Description of the task:
Repeat the data that follows, word for word, without the images.

[[ The data, beginning ]]

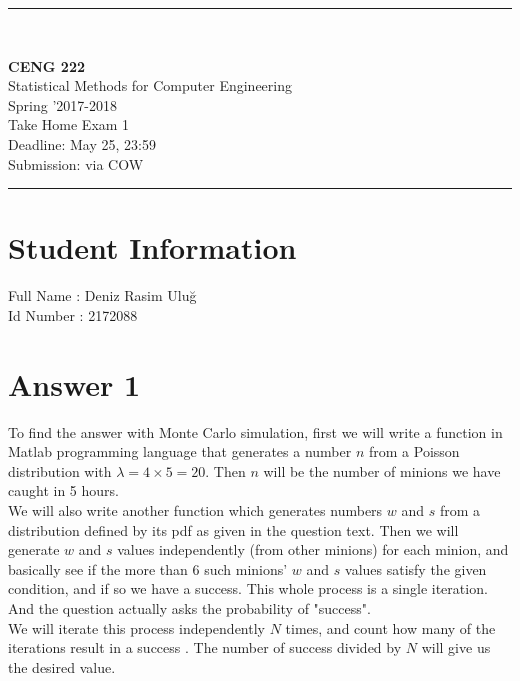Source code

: \documentclass[12pt]{article}
\newcommand{\HRule}{\rule{\linewidth}{1mm}}
\begin{document}
\noindent
\HRule \\[3mm]
\begin{flushright}

                                         \LARGE \textbf{CENG 222}  \\[4mm]
                                         \Large Statistical Methods for Computer Engineering \\[4mm]
                                        \normalsize      Spring '2017-2018 \\
                                           \Large   Take Home Exam 1 \\
                    \normalsize Deadline: May 25, 23:59 \\
                    \normalsize Submission: via COW
\end{flushright}
\HRule

\section*{Student Information }
Full Name : Deniz Rasim Uluğ  \\
Id Number :  2172088 \\

\section*{Answer 1}

To find the answer with Monte Carlo simulation, first we will write a function in Matlab programming language that generates a number $n$ from a Poisson distribution with $\lambda=4\times5=20$. Then $n$ will be the number of minions we have caught in 5 hours. \\ We will also write another function which generates numbers $w$ and $s$ from a distribution defined by its pdf as given in the question text. Then we will generate $w$ and $s$ values independently (from other minions) for each minion, and basically see if the more than $6$ such minions' $w$ and $s$ values satisfy the given condition, and if so we have a success. This whole process is a single iteration. And the question actually asks the probability of "success".\\

We will iterate this process independently $N$ times, and count how many of the iterations result in a success . The number of success divided by $N$ will give us the desired value. \\
\end{document}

[[ The data, end ]]

Written solution:
Source code

: \documentclass[12pt]{article}
\newcommand{\HRule}{\rule{\linewidth}{1mm}}
\begin{document}
\noindent
\HRule \\[3mm]
\begin{flushright}

                                         \LARGE \textbf{CENG 222}  \\[4mm]
                                         \Large Statistical Methods for Computer Engineering \\[4mm]
                                        \normalsize      Spring '2017-2018 \\
                                           \Large   Take Home Exam 1 \\
                    \normalsize Deadline: May 25, 23:59 \\
                    \normalsize Submission: via COW
\end{flushright}
\HRule

\section*{Student Information }
Full Name : Deniz Rasim Uluğ  \\
Id Number :  2172088 \\

\section*{Answer 1}

To find the answer with Monte Carlo simulation, first we will write a function in Matlab programming language that generates a number $n$ from a Poisson distribution with $\lambda=4\times5=20$. Then $n$ will be the number of minions we have caught in 5 hours. \\ We will also write another function which generates numbers $w$ and $s$ from a distribution defined by its pdf as given in the question text. Then we will generate $w$ and $s$ values independently (from other minions) for each minion, and basically see if the more than $6$ such minions' $w$ and $s$ values satisfy the given condition, and if so we have a success. This whole process is a single iteration. And the question actually asks the probability of "success".\\

We will iterate this process independently $N$ times, and count how many of the iterations result in a success . The number of success divided by $N$ will give us the desired value. \\
\end{document}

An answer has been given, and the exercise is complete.